About the Online Publication

The first forum which took place during The HTMlles 11, in 2014 in Montreal, sparked an interest in continuing the exchange while opening it up to additional professionals working and experimenting with new formats. A second forum took place one year later during the CYNETART festival in Dresden 2015, bringing in more critical voices and personal perspectives.

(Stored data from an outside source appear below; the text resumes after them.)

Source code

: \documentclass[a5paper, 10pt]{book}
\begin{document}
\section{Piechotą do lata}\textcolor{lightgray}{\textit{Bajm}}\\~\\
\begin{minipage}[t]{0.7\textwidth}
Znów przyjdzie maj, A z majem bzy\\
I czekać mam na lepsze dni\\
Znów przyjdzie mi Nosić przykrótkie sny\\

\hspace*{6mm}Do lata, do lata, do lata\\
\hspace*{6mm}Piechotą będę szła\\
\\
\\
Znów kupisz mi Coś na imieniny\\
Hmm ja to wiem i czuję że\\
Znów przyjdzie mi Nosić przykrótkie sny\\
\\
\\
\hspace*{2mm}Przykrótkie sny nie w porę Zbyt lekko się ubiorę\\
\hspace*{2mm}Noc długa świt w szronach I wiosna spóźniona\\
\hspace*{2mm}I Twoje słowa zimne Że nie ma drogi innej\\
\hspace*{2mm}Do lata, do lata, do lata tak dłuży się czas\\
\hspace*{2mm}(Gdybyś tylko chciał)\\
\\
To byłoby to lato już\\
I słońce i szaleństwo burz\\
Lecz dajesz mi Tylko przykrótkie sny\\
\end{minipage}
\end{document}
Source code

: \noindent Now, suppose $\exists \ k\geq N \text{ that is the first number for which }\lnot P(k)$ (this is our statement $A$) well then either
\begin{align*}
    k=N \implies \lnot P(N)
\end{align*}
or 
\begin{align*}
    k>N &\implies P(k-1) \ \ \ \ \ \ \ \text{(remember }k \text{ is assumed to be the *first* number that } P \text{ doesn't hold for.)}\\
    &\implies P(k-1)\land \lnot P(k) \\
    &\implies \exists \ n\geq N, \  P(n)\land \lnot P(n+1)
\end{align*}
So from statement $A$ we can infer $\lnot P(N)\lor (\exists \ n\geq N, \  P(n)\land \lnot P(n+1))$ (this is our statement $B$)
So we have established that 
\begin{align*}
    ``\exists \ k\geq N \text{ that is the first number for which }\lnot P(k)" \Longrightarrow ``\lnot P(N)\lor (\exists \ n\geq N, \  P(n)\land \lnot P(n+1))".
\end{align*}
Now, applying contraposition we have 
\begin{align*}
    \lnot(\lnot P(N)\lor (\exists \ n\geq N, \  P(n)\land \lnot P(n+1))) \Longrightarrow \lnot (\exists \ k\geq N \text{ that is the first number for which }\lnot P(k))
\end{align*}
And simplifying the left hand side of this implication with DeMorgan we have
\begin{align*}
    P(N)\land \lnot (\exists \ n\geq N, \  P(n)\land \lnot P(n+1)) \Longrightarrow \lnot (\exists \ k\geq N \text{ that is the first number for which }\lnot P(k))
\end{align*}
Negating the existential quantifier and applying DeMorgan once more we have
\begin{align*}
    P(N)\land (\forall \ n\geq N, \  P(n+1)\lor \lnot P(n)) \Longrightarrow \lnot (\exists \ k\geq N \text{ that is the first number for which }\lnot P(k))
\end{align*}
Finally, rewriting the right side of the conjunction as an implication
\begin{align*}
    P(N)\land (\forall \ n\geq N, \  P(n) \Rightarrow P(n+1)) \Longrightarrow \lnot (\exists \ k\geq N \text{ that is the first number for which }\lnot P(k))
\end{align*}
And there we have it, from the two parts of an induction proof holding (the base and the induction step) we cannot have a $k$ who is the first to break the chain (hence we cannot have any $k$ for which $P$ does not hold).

CYNETART 2015 | TMA Hellerau, Festspielhaus Hellgrau. Photo: © David Pinzer, David Pinzer Fotografie, http:// www.david-pinzer.de

CYNETART 2015 | TMA Hellerau, Festspielhaus Hellgrau. Photo: © David Pinzer, David Pinzer Fotografie, http://www.david-pinzer.de

This online publication seeks to shed light on the topic of “festival sustainability” following a very hands-on approach. Festival organizers, curators and independent cultural workers share their daily-work experiences and ideas to develop sustainable structures in the areas of funding, organization, community outreach and socio-political context. Acknowledging that festivals run on different models, grassroots collectives were invited along with more institutionalized organizations to share their approaches towards sustainable cultural work.

Although not everyone who participated in the meetings contributed to this present publication; many of the thoughts and ideas that have been expressed in a formal or informal way found their way into it. While focusing on festivals, the texts can be seen as part of a larger discussion around cultural sustainability, hopefully encouraging more engaging future debates.